I have 9 sheets in single excel workbook ( have 2 work books, first is originally crated other is reviewed) I have to compare these sheets with same reviewed workbook in which my reviewer made changes.
I am using below codes for reading the entire workbook and transferring into the individual data frame as sheet in the workbook
# for reading sheets from the reviewed file
workbook_new <- lapply(ws_name_new, function(x) read_excel(path = path_new, sheet = x, skip = 2, na = ""))

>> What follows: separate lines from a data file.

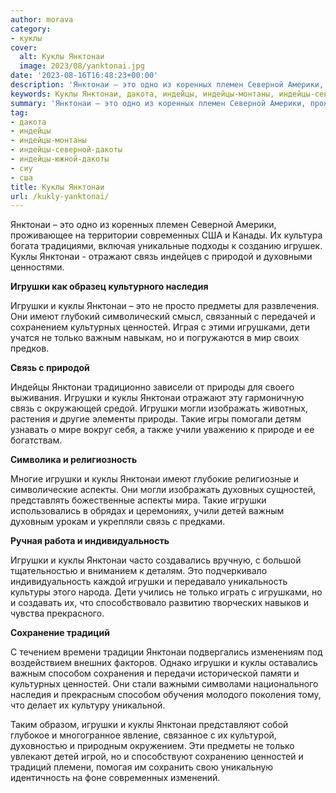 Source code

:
 ```yaml
---
author: morava
category:
- куклы
cover:
  alt: Куклы Янктонаи
  image: 2023/08/yanktonai.jpg
date: '2023-08-16T16:48:23+00:00'
description: 'Янктонаи – это одно из коренных племен Северной Америки, проживающее на территории современных США и Канады. Их культура богата традициями, включая...'
keywords: Куклы Янктонаи, дакота, индейцы, индейцы-монтаны, индейцы-северной-дакоты, индейцы-южной-дакоты, сиу, сша, игрушки, янктонаи, куклы, связь, это, ценностей, только, важным, современных, отражают, природой, наследия, предметы, имеют, культурных
summary: 'Янктонаи – это одно из коренных племен Северной Америки, проживающее на территории современных США и Канады. Их культура богата традициями, включая...'
tag:
- дакота
- индейцы
- индейцы-монтаны
- индейцы-северной-дакоты
- индейцы-южной-дакоты
- сиу
- сша
title: Куклы Янктонаи
url: /kukly-yanktonai/
---
```


Янктонаи – это одно из коренных племен Северной Америки, проживающее на территории современных США и Канады. Их культура богата традициями, включая уникальные подходы к созданию игрушек. Куклы Янктонаи \- отражают связь индейцев с природой и духовными ценностями.

**Игрушки как образец культурного наследия**

Игрушки и куклы Янктонаи – это не просто предметы для развлечения. Они имеют глубокий символический смысл, связанный с передачей и сохранением культурных ценностей. Играя с этими игрушками, дети учатся не только важным навыкам, но и погружаются в мир своих предков.

**Связь с природой**

Индейцы Янктонаи традиционно зависели от природы для своего выживания. Игрушки и куклы Янктонаи отражают эту гармоничную связь с окружающей средой. Игрушки могли изображать животных, растения и другие элементы природы. Такие игры помогали детям узнавать о мире вокруг себя, а также учили уважению к природе и ее богатствам.

**Символика и религиозность**

Многие игрушки и куклы Янктонаи имеют глубокие религиозные и символические аспекты. Они могли изображать духовных сущностей, представлять божественные аспекты мира. Такие игрушки использовались в обрядах и церемониях, учили детей важным духовным урокам и укрепляли связь с предками.

**Ручная работа и индивидуальность**

Игрушки и куклы Янктонаи часто создавались вручную, с большой тщательностью и вниманием к деталям. Это подчеркивало индивидуальность каждой игрушки и передавало уникальность культуры этого народа. Дети учились не только играть с игрушками, но и создавать их, что способствовало развитию творческих навыков и чувства прекрасного.

**Сохранение традиций**

С течением времени традиции Янктонаи подвергались изменениям под воздействием внешних факторов. Однако игрушки и куклы оставались важным способом сохранения и передачи исторической памяти и культурных ценностей. Они стали важными символами национального наследия и прекрасным способом обучения молодого поколения тому, что делает их культуру уникальной.

Таким образом, игрушки и куклы Янктонаи представляют собой глубокое и многогранное явление, связанное с их культурой, духовностью и природным окружением. Эти предметы не только увлекают детей игрой, но и способствуют сохранению ценностей и традиций племени, помогая им сохранить свою уникальную идентичность на фоне современных изменений. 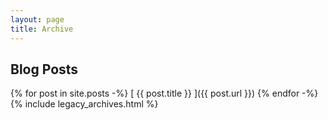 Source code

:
 ```yaml
---
layout: page
title: Archive
---
```


## Blog Posts

{% for post in site.posts -%}
[ {{ post.title }} ]({{ post.url }})
{% endfor -%}
{% include legacy_archives.html %}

workbook_new <- lapply(workbook_new, function(x) x[-2,])
sheet_list_new <- workbook_new[sapply(workbook_new, function(x) dim(x)[1]) > 0]
# for reading sheets from the originally created file
workbook_old <- lapply(ws_name_old, function(x) read_excel(path = path_old, sheet = x, skip = 2, na = ""))
workbook_old <- lapply(workbook_old, function(x) x[-2,])
sheet_list_old <- workbook_old[sapply(workbook_old, function(x) dim(x)[1]) > 0]
# Below code I am using for the removing the not required sheets
# for new Workbook
ws_name_new <- excel_sheets(path = path_new)
ws_name_new <- ws_name_new[-grep("*_Cal", ws_name_new)]
ws_name_new <- ws_name_new[-grep("*_cal", ws_name_new)]
ws_name_new <- ws_name_new[-gre`enter code here`p("*Summary", ws_name_new)]
ws_name_new <- ws_name_new[-c(1, 9, 16, 17, 18, 19, 20, 21, 22,23,24,25, 26, 27)]
# For Old file
ws_name_old <- excel_sheets(path = path_old)
ws_name_old <- ws_name_old[-grep("*_Cal", ws_name_old)]
ws_name_old <- ws_name_old[-grep("*_cal", ws_name_old)]
ws_name_old <- ws_name_old[-grep("*Summary", ws_name_old)]
ws_name_old <- ws_name_old[-c(1, 9, 16, 17, 18, 19, 20, 21, 22,23,24,25, 26, 27)]
the approach I am following is first I am importing the every single sheet from the excel workbook and creating two data frames. df_1_new from the reviewed file and df_1_old from the originally created. Now I want to compare df_1_new with df_1_old and get the final difference file.
I have tried compare_df() function but its giving me two rows in difference file one the original row other is the row which is modified. I need only those rows which are changed by the reviewer.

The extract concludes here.